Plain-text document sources
------------------------------------------------------------

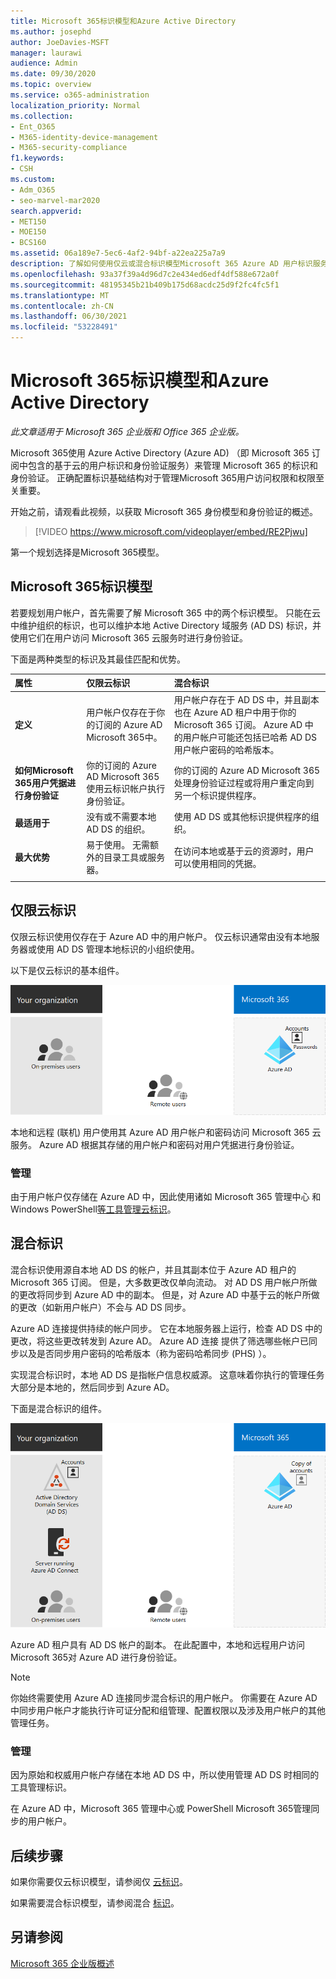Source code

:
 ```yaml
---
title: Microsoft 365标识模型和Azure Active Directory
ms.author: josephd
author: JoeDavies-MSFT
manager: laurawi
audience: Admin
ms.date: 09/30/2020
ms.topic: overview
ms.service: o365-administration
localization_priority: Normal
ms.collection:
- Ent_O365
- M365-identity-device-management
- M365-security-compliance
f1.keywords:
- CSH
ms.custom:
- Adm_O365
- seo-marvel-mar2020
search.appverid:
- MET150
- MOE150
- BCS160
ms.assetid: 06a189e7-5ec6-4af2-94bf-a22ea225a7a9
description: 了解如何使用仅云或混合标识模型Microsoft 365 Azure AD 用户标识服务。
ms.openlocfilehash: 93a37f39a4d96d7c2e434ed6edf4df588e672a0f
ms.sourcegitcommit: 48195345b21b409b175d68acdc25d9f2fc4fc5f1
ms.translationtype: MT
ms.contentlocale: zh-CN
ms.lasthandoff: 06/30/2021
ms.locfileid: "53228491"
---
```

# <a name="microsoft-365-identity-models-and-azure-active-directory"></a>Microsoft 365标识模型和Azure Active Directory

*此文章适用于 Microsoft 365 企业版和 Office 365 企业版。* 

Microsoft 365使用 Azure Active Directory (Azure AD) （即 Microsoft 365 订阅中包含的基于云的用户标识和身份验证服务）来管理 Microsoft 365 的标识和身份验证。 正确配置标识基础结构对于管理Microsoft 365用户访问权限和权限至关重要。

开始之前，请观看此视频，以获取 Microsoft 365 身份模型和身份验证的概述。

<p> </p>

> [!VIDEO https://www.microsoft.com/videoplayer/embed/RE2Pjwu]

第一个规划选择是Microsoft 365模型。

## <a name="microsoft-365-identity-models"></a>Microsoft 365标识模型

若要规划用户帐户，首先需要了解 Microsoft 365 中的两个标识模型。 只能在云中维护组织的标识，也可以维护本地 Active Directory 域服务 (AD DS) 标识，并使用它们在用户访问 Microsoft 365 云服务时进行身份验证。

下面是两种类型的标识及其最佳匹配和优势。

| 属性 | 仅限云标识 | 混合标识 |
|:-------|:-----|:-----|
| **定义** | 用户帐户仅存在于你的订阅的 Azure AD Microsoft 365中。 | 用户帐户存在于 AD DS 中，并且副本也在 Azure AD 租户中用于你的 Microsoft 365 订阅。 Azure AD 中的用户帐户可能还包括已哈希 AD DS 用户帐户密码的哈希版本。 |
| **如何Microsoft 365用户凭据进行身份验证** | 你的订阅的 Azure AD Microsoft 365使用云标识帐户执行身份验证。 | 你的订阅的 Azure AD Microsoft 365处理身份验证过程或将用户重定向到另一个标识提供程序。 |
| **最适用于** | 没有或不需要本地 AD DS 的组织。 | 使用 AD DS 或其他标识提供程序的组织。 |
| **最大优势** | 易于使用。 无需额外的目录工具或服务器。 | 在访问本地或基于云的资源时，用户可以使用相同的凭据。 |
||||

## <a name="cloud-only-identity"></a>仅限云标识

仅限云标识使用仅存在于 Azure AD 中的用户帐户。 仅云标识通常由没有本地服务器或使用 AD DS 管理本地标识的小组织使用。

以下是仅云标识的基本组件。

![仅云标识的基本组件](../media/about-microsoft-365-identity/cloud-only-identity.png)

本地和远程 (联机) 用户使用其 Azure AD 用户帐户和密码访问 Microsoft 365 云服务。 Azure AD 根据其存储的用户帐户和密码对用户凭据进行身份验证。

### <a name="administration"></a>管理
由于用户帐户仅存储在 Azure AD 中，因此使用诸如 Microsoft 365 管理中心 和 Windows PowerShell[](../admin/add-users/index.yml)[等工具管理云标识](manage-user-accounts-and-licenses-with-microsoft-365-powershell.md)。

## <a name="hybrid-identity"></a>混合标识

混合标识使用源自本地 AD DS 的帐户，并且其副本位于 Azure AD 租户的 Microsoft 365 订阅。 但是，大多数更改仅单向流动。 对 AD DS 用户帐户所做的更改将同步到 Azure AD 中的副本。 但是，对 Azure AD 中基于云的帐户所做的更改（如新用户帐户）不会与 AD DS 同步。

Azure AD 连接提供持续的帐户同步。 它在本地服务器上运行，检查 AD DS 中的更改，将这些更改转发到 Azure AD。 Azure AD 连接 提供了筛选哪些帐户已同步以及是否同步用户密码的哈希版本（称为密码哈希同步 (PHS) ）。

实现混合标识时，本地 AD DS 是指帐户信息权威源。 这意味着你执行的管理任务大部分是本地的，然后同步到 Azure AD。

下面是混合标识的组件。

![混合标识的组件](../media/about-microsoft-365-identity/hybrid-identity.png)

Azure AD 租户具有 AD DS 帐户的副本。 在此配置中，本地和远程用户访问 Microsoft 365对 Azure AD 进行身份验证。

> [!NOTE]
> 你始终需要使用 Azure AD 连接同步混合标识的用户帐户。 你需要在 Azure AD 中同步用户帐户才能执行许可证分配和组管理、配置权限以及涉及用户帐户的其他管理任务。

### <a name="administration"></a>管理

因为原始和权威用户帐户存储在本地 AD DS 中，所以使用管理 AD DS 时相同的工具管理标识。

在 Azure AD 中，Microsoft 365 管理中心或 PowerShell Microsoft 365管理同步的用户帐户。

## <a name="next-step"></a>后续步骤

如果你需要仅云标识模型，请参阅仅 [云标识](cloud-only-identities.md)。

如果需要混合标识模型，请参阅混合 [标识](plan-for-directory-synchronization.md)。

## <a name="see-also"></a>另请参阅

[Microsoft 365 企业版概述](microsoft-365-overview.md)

------------------------------------------------------------

Exercise:
Reproduce only those lines of the entries above that run from the line with "因为原始和权威用户帐户存储在本地 AD DS" to the final line.

Solution to the problem:
因为原始和权威用户帐户存储在本地 AD DS 中，所以使用管理 AD DS 时相同的工具管理标识。

在 Azure AD 中，Microsoft 365 管理中心或 PowerShell Microsoft 365管理同步的用户帐户。

## <a name="next-step"></a>后续步骤

如果你需要仅云标识模型，请参阅仅 [云标识](cloud-only-identities.md)。

如果需要混合标识模型，请参阅混合 [标识](plan-for-directory-synchronization.md)。

## <a name="see-also"></a>另请参阅

[Microsoft 365 企业版概述](microsoft-365-overview.md)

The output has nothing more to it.